在宅血液透析の実施条件

透析療法の基礎知識

在宅血液透析の実施条件

若井 陽希 先生

2016.12.09

若井 陽希 先生(品川ガーデンクリニック 院長)

在宅血液透析はルールにのっとった自己管理が大切

在宅血液透析は基本的に安全な治療です。しかし、緊急時の対応等については、医療従事者が常にそばにいる通院血液透析よりも、当然リスクが高くなります。よって、心疾患をお持ちの方で発作の可能性のある方、血液疾患をお持ちの方で止血等が困難となる可能性がある方、透析中の血圧の変動が大きい方等には、通院透析の方が好ましいと思われます。また、ご自宅での治療であるため、ルールにのっとった自己管理が大切です。

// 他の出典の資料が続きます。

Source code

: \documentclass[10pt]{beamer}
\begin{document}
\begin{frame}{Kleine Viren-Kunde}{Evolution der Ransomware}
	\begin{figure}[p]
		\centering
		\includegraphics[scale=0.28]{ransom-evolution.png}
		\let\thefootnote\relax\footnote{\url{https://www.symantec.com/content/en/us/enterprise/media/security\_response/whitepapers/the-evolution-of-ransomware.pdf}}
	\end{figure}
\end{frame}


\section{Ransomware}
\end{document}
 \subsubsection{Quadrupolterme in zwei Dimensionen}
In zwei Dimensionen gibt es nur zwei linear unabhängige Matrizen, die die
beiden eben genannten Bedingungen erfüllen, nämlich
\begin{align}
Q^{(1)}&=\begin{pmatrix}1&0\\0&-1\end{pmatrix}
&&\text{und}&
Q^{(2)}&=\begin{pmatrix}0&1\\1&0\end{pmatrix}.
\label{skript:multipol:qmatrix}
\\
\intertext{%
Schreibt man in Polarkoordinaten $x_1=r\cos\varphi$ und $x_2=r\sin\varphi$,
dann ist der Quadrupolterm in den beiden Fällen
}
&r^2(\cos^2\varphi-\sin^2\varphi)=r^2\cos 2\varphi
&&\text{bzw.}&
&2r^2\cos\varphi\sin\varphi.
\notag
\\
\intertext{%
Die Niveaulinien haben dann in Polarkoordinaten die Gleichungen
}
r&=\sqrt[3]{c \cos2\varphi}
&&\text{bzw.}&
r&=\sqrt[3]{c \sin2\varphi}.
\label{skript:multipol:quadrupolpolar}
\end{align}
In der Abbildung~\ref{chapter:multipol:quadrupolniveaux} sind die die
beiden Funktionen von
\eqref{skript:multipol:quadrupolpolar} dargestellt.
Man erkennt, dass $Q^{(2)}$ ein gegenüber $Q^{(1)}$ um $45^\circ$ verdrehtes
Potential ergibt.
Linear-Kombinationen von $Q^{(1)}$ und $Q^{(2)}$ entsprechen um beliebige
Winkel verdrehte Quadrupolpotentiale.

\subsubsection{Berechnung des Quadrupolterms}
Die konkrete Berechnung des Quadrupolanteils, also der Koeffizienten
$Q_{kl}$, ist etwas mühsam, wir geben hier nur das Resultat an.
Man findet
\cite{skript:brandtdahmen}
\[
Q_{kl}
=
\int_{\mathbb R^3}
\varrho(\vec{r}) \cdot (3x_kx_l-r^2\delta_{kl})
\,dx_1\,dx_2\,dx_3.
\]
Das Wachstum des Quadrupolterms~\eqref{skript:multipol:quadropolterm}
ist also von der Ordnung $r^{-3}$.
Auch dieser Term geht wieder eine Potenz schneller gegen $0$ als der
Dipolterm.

それ以外にも、在宅血液透析を行う上で必要とされることはいくつかあります。それぞれの条件につき、順を追って説明させていただきます。

(1)付き添い者または介助者が必要です

当院の研修では、在宅血液透析に関わる手技はすべて患者さん自身で、一人でできるように指導しています。よって、一緒に研修を受け、すべての手技を理解してくれているような介助者は、いていただければより好ましいですが、必須としてはおりません(必須としている施設もあります)。しかしながら、安全確保のため、自宅で、お独りで在宅血液透析を行う事は厳禁とさせていただいております。必ず付き添いの方が必要です。

当院が指定している付き添いの方の条件は、
・治療中常に患者さんと同一住宅内の比較的近い位置にいることができる
・緊急時に救急車の要請やクリニックへの連絡ができる
・出血時に圧迫止血ができる。透析機器の緊急停止ができる
・患者さんが在宅血液透析を行う事に十分同意している
の4点です。これらを満たしている付き添いの方が、在宅血液透析を行うためには必須です。

(2)自己穿刺が必要です。バスキュラーアクセスの種類によっては在宅血液透析をできないこともあります

穿刺は、患者さん自身がしなくてはなりません(ただし、ご家族が、医師、看護師、臨床工学技士の資格をお持ちの場合は、ご家族が穿刺をすることもできます)。自己穿刺に不安を感じる患者さんは多くいらっしゃいますが、実際に自己穿刺がうまくいかず、在宅血液透析の導入をあきらめる患者さんはまれです。自己穿刺に慣れると、患者さん自身がご自分専任の穿刺者となるので、失敗も少なく安定した穿刺ができるようになります。
バスキュラーアクセスについては、(人工血管ではない)通常のシャントが最も理想的ですが、人工血管を使用したシャントをお持ちの方でも、通常在宅血液透析は可能です。しかし、穿刺や止血に十分な注意が必要です。また、人工血管感染等のトラブルの早期発見・早期対応が必要ですので、難易度とリスクは高くなります。
動脈表在化は、自己穿刺、自己止血が極めて困難となると思われるため、原則として在宅血液透析はできません。
留置カテーテルでの在宅血液透析は可能ですが、人工血管と同じく感染対策が必要です。
なお、通常のシャントであっても、穿刺が極めて難しい方では在宅血液透析ができないこともあります。